# Problem to solve
Provide the count of lines below that include the word "which", without any accompanying remarks.

--- START ---

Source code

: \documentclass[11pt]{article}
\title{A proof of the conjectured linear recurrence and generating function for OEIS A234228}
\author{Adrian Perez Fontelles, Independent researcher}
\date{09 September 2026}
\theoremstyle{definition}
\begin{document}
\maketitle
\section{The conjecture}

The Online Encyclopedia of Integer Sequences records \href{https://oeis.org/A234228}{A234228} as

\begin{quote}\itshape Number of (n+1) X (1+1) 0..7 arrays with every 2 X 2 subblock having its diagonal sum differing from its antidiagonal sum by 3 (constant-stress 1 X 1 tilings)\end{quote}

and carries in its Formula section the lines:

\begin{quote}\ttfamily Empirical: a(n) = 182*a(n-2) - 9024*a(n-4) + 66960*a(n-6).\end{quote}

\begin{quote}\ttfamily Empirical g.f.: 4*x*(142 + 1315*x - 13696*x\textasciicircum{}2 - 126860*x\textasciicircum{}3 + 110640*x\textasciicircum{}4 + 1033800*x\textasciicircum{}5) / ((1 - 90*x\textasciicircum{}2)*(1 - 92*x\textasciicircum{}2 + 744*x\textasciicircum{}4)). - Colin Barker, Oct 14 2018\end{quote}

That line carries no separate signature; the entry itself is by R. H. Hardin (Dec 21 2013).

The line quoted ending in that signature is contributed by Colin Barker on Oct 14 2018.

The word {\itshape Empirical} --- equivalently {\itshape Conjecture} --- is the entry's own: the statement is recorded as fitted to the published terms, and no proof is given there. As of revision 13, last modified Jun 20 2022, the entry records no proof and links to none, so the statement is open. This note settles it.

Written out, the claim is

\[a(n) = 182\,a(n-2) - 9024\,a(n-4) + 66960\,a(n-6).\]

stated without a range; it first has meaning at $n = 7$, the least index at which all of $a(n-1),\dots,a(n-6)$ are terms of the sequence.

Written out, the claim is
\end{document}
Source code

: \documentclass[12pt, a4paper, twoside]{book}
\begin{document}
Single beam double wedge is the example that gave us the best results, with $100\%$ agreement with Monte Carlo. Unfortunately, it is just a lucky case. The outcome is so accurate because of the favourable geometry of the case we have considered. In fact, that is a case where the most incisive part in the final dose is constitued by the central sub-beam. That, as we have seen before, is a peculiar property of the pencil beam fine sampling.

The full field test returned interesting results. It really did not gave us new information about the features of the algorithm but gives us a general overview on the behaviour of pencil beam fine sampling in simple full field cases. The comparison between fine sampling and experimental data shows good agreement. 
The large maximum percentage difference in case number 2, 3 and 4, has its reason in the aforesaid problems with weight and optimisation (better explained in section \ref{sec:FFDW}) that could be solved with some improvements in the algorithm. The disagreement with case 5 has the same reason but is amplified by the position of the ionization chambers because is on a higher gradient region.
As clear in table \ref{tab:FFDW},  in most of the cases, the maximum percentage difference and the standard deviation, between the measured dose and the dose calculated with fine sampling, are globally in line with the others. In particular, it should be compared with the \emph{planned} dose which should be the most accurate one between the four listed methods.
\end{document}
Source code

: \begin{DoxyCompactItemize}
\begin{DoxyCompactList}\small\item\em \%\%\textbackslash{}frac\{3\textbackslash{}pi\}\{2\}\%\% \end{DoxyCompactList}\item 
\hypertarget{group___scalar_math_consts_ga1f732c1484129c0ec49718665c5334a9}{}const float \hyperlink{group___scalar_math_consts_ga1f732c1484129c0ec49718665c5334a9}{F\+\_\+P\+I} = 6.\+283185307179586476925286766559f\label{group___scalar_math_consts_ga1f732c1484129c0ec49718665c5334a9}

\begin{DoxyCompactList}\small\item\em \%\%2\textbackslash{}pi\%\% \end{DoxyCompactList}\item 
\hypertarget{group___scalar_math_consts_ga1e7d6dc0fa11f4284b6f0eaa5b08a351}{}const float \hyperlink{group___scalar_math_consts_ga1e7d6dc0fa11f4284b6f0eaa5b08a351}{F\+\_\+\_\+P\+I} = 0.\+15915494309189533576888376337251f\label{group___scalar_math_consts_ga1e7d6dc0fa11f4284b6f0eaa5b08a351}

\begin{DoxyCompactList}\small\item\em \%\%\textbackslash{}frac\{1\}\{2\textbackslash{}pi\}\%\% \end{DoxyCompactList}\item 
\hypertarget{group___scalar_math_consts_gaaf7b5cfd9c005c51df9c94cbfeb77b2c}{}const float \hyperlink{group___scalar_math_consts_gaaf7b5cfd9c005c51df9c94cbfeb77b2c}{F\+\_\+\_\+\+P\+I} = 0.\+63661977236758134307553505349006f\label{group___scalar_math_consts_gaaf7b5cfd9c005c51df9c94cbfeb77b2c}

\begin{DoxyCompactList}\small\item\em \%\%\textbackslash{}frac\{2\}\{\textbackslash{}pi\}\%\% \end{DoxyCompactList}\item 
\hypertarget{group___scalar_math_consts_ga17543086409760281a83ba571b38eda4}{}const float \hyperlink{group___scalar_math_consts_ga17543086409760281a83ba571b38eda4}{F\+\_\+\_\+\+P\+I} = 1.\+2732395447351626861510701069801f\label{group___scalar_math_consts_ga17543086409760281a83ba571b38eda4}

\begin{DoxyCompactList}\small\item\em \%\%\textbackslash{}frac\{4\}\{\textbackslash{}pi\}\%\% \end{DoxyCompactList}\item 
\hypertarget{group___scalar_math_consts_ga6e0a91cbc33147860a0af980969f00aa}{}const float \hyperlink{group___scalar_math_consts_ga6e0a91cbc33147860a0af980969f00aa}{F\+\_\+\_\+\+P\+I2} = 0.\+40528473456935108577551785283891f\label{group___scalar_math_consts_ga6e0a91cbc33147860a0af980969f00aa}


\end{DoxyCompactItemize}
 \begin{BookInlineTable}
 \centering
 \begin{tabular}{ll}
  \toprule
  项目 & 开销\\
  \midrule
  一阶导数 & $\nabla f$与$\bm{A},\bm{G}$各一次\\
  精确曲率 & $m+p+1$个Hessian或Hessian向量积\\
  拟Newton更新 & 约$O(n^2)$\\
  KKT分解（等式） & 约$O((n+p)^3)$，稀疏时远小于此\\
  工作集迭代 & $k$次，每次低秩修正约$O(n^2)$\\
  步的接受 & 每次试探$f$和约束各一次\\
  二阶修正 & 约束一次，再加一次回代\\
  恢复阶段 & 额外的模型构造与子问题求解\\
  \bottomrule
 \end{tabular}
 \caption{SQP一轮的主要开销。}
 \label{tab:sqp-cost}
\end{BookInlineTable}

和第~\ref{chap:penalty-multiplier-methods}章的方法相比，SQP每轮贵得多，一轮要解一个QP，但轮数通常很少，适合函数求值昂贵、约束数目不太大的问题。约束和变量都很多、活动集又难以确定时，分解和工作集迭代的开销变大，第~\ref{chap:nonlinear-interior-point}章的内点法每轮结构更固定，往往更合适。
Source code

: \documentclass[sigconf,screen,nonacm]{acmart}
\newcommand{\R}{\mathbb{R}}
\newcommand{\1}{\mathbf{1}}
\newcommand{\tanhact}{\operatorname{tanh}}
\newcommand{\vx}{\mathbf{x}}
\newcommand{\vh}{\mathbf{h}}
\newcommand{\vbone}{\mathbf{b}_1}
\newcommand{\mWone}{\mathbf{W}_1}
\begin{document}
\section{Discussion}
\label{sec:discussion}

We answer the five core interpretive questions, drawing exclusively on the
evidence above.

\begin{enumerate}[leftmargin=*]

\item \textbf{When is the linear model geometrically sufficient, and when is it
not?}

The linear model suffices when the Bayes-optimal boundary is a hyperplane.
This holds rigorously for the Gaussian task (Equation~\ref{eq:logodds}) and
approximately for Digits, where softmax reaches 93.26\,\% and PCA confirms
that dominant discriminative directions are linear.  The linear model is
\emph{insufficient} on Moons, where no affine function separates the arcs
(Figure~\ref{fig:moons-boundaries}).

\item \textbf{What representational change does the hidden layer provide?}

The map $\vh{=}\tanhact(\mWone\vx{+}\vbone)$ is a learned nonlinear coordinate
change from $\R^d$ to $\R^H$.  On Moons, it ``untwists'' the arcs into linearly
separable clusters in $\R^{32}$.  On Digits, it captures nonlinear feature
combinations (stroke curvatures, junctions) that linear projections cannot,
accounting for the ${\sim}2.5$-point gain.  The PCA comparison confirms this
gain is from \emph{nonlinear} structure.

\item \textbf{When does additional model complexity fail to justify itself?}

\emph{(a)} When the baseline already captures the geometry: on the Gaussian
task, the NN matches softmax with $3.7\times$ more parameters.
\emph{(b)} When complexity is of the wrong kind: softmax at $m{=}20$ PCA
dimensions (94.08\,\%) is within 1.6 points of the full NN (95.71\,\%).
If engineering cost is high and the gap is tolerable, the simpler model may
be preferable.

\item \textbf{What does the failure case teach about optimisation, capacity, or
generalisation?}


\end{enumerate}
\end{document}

--- END ---

# Result of this exercise
2